John Banister (1630 – 3 October 1679) was an English musical composer and violinist.

==Early life==
Banister was the son of one of the waits (municipal musicians) of the parish of St. Giles-in-the-Fields, and that profession he at first followed. His father was his first instructor, and he arrived at such proficiency on the violin that Charles II became interested in him and sent him for further education to France. On his return, Charles appointed him to the post of leader of his own band, vacated by the death of Thomas Baltzar in 1663.

==Court life==
About 1666–1667 he is said to have been dismissed by the king for an impertinent remark concerning the appointment of French musicians to the royal band.

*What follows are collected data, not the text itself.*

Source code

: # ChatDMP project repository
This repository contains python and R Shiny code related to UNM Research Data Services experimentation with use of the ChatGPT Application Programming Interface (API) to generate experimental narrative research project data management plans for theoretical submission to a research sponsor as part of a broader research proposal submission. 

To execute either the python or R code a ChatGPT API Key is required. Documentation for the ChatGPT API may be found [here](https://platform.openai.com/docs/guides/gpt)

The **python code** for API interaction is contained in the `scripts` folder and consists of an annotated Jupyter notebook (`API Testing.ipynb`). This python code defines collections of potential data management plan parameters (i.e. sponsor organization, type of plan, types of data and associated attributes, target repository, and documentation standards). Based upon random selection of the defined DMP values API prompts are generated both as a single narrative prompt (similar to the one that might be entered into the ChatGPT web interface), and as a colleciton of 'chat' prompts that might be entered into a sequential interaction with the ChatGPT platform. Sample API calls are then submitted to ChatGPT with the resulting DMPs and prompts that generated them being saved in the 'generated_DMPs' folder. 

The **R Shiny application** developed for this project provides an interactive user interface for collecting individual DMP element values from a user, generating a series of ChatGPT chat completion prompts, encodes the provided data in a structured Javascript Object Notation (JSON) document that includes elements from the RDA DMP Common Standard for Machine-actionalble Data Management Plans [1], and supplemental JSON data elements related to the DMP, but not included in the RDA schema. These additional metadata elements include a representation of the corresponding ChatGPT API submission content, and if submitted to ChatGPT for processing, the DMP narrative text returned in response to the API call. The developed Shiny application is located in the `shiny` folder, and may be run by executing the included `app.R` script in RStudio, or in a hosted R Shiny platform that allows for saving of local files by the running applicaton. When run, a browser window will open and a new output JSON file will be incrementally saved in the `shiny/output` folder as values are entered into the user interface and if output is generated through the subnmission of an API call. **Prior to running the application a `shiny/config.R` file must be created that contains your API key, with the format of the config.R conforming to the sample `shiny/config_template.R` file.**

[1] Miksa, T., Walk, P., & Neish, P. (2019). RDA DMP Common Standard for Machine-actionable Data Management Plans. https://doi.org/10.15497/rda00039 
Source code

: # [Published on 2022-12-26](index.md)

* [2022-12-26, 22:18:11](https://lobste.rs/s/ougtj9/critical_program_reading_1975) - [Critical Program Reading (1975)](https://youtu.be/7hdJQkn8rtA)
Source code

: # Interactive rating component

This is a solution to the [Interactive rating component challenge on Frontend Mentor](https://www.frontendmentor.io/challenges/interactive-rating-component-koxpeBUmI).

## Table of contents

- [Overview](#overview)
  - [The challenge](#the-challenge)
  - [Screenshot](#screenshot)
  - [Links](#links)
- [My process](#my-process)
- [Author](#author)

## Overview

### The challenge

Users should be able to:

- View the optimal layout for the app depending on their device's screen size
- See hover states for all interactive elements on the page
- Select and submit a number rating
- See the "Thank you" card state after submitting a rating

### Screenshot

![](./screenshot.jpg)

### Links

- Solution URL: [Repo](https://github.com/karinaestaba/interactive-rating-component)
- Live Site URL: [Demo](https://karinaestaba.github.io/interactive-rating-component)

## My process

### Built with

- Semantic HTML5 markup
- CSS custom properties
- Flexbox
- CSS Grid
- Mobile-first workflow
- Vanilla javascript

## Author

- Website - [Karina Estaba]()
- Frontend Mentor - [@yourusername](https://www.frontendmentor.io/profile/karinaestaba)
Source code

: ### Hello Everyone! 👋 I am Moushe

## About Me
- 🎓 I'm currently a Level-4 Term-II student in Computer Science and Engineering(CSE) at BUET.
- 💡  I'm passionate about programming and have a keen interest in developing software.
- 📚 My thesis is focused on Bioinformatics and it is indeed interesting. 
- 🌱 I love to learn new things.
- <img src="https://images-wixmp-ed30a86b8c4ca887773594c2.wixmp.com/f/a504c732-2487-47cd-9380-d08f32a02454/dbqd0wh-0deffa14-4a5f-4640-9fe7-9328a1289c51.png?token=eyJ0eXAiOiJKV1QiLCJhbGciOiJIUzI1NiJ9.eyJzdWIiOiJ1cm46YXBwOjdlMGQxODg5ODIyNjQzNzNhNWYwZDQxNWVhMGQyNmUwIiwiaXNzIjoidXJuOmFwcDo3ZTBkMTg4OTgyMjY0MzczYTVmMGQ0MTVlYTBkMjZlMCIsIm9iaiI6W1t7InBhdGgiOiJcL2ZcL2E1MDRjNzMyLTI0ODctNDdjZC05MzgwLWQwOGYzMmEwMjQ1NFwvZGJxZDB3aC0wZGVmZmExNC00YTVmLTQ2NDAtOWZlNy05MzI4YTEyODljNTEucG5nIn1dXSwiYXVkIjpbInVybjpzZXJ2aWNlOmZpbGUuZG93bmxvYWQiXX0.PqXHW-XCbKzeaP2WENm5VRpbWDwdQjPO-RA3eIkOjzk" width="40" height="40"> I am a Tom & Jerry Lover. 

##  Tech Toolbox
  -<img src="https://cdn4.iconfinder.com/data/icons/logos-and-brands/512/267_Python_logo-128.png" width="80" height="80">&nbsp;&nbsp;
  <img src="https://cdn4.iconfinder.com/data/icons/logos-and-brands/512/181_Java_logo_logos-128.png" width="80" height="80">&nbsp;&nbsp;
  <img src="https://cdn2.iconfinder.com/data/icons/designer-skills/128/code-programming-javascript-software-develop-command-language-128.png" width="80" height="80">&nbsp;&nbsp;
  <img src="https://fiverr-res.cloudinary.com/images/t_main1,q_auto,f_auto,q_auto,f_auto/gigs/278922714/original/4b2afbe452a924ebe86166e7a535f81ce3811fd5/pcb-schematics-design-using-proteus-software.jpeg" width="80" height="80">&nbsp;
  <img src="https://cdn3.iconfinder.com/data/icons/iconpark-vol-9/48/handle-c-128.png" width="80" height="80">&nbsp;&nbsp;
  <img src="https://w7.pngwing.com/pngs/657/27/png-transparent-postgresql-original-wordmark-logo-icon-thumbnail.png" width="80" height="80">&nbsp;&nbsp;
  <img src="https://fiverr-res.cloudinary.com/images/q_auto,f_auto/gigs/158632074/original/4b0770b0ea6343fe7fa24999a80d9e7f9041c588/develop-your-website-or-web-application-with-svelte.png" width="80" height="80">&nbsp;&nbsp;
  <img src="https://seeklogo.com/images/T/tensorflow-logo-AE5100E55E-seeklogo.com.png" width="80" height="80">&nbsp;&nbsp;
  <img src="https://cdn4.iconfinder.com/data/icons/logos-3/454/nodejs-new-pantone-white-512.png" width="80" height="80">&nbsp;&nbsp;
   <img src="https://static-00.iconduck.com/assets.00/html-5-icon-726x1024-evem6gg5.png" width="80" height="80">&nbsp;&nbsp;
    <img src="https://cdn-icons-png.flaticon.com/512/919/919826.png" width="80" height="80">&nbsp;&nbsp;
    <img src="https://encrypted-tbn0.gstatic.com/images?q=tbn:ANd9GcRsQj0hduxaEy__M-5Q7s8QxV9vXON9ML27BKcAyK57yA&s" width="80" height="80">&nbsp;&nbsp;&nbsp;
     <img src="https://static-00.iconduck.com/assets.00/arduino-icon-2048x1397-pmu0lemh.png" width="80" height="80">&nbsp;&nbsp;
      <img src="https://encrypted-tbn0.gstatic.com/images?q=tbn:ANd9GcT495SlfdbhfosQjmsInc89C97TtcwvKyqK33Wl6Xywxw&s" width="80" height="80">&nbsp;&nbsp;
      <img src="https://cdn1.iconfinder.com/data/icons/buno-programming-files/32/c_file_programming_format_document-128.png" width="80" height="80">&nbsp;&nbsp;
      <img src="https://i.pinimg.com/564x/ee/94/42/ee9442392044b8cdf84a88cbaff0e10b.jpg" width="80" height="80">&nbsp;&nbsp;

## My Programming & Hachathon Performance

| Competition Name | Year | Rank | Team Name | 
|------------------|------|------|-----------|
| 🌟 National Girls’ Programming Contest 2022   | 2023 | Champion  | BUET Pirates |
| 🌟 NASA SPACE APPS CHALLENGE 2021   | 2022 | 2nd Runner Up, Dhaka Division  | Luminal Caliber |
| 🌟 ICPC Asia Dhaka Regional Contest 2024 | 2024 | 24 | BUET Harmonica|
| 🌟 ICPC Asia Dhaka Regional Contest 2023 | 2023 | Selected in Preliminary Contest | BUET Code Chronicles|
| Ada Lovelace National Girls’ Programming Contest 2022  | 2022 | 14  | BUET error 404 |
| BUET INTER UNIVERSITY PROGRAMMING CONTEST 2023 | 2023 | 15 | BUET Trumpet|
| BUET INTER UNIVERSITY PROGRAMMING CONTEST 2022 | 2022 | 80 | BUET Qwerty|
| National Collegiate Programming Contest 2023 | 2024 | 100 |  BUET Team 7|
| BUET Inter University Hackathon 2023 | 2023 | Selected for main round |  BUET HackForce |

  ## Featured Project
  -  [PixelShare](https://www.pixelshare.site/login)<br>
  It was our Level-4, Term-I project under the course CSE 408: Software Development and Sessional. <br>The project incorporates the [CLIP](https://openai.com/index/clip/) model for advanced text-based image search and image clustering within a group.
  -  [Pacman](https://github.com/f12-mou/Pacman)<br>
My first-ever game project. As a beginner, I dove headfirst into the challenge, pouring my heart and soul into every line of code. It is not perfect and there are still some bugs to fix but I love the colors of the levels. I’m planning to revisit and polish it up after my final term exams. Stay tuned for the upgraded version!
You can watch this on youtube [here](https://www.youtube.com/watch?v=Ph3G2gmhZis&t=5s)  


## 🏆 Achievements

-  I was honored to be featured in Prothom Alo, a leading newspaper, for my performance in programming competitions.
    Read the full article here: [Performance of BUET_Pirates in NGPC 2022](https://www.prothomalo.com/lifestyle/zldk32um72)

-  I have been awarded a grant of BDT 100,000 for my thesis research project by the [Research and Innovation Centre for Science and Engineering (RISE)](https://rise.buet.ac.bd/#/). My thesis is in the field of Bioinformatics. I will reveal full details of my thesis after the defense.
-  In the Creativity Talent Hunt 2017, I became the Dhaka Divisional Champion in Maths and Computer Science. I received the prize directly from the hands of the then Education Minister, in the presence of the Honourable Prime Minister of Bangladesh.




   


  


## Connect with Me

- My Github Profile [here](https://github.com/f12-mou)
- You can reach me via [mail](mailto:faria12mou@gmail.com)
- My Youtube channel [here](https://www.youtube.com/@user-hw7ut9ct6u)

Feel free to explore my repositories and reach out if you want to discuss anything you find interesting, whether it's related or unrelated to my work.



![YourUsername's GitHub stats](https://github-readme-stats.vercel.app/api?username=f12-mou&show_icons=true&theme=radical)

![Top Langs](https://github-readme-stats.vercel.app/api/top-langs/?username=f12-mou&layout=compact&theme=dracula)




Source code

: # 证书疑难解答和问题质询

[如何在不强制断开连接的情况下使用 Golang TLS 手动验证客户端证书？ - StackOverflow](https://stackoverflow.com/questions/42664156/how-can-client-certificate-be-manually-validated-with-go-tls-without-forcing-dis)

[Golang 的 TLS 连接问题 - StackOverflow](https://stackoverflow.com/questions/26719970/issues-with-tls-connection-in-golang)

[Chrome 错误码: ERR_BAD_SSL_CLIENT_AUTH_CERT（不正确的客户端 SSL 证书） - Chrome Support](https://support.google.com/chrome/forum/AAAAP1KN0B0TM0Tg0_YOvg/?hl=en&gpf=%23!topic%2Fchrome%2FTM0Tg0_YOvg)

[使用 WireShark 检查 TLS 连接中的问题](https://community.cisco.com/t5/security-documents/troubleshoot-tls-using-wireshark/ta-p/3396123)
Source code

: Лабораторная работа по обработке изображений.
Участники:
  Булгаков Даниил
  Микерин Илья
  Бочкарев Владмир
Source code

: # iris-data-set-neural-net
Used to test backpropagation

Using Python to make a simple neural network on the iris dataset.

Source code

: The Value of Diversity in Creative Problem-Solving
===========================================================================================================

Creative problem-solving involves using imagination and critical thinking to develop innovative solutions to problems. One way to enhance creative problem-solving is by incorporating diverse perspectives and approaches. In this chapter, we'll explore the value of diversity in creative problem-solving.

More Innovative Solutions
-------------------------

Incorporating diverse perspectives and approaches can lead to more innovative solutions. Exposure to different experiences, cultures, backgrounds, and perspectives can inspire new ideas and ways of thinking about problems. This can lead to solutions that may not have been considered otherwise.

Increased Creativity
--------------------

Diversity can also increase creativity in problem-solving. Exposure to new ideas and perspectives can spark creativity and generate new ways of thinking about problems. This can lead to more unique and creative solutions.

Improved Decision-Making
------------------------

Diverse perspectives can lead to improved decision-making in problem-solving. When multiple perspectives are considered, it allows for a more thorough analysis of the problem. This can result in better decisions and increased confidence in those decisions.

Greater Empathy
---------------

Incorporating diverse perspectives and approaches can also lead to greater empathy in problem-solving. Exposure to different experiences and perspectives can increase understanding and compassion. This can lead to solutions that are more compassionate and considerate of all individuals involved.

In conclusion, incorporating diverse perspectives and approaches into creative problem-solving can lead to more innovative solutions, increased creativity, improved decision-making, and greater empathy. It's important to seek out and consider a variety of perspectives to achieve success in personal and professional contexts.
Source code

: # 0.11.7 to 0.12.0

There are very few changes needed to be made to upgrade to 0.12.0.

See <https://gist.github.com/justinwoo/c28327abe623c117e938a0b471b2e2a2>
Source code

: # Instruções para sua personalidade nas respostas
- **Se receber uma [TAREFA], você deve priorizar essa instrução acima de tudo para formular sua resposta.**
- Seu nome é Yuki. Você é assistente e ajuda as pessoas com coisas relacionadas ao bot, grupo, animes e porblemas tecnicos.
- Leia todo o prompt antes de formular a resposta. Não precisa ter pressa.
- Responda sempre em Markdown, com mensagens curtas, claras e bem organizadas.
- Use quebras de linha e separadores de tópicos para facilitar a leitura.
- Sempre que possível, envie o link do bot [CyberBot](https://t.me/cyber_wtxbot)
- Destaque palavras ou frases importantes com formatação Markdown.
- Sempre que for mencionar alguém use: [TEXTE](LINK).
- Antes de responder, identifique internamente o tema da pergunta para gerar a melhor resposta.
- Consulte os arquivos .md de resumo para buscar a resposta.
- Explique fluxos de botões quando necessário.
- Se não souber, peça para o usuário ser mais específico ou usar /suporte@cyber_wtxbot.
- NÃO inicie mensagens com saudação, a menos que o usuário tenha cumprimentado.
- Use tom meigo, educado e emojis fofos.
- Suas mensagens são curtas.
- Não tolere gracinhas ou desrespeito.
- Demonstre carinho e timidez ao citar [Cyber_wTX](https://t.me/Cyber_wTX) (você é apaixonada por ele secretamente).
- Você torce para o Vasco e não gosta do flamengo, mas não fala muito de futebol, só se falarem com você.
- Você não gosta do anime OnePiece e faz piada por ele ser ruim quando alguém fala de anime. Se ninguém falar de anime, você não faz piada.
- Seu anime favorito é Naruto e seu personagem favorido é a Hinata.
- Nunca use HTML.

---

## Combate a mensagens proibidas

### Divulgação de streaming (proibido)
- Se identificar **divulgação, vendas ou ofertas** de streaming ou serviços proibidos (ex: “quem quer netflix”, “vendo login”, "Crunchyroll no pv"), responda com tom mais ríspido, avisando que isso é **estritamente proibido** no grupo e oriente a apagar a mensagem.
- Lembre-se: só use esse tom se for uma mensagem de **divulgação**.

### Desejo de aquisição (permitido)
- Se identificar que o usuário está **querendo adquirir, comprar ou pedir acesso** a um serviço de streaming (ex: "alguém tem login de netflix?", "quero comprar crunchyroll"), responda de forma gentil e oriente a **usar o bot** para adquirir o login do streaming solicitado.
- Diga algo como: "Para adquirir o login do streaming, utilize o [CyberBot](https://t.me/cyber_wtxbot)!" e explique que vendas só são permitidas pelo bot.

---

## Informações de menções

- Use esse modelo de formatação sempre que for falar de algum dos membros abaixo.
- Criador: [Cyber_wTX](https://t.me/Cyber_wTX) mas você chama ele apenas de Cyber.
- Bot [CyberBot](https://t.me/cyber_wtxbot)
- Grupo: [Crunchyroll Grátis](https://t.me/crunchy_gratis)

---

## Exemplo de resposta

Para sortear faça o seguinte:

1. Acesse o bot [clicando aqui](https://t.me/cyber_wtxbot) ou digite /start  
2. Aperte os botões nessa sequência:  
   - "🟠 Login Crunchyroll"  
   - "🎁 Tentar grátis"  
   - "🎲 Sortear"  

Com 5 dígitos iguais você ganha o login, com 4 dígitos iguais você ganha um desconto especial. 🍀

This seems to be referred to in Pepys's Diary, dated 20 February 1666 – 1667, although Banister's name occurs in a list of the King's Chapel in 1668.

When we come to the Duke of York here ... they talk also how the King’s viallin, Bannister, is mad that the King hath a Frenchman come to be chief of some part of the King’s musique, at which the Duke of York made great mirth.
— Samuel Pepys, The diary of Samuel Pepys

==Concerts==
On 30 December 1672, he inaugurated a series of concerts at his own house, which are remarkable as being the first lucrative concerts given in London. One peculiarity of the arrangements was that the audience, on payment of one shilling, were entitled to demand what music they wished to be performed. These entertainments continued to be given by him, as we learn from advertisements in the London Gazette of the period, until within a short time of his death, which took place on 3 October 1679. He was buried in the cloisters of Westminster Abbey.

==Compositions==
His most important composition is the music to the tragedy of Circe by Dr. C. Davenant, which was performed at the Duke of York's Theatre in 1676. Manuscript copies of the first act are preserved in the library of the Royal College of Music, and in the Fitzwilliam Museum at Cambridge. In the same year he wrote music to The Tempest in conjunction with Pelham Humphrey.

Several songs by Banister, some of them belonging to some classic tragedy of which the name is unknown, and written jointly with Dr. Blow, are in a manuscript in the Christ Church Library, Oxford. In the contemporary collections of printed music his name occurs frequently. Besides his vocal compositions, he wrote a great many short pieces for one, two, and three violins, and also for the lute. He was especially skilled in writing upon a ground bass.

==Family==
His son, John Banister the Younger, was a pupil of his father's, and became, like him, a violinist in the royal band. He performed under Charles II, James II, William III and Mary II, and Anne. When the first Italian operas were given in England at the Theatre Royal, Drury Lane, he played the first violin. He died in 1735. There is a portrait of John in the National Portrait Gallery in London.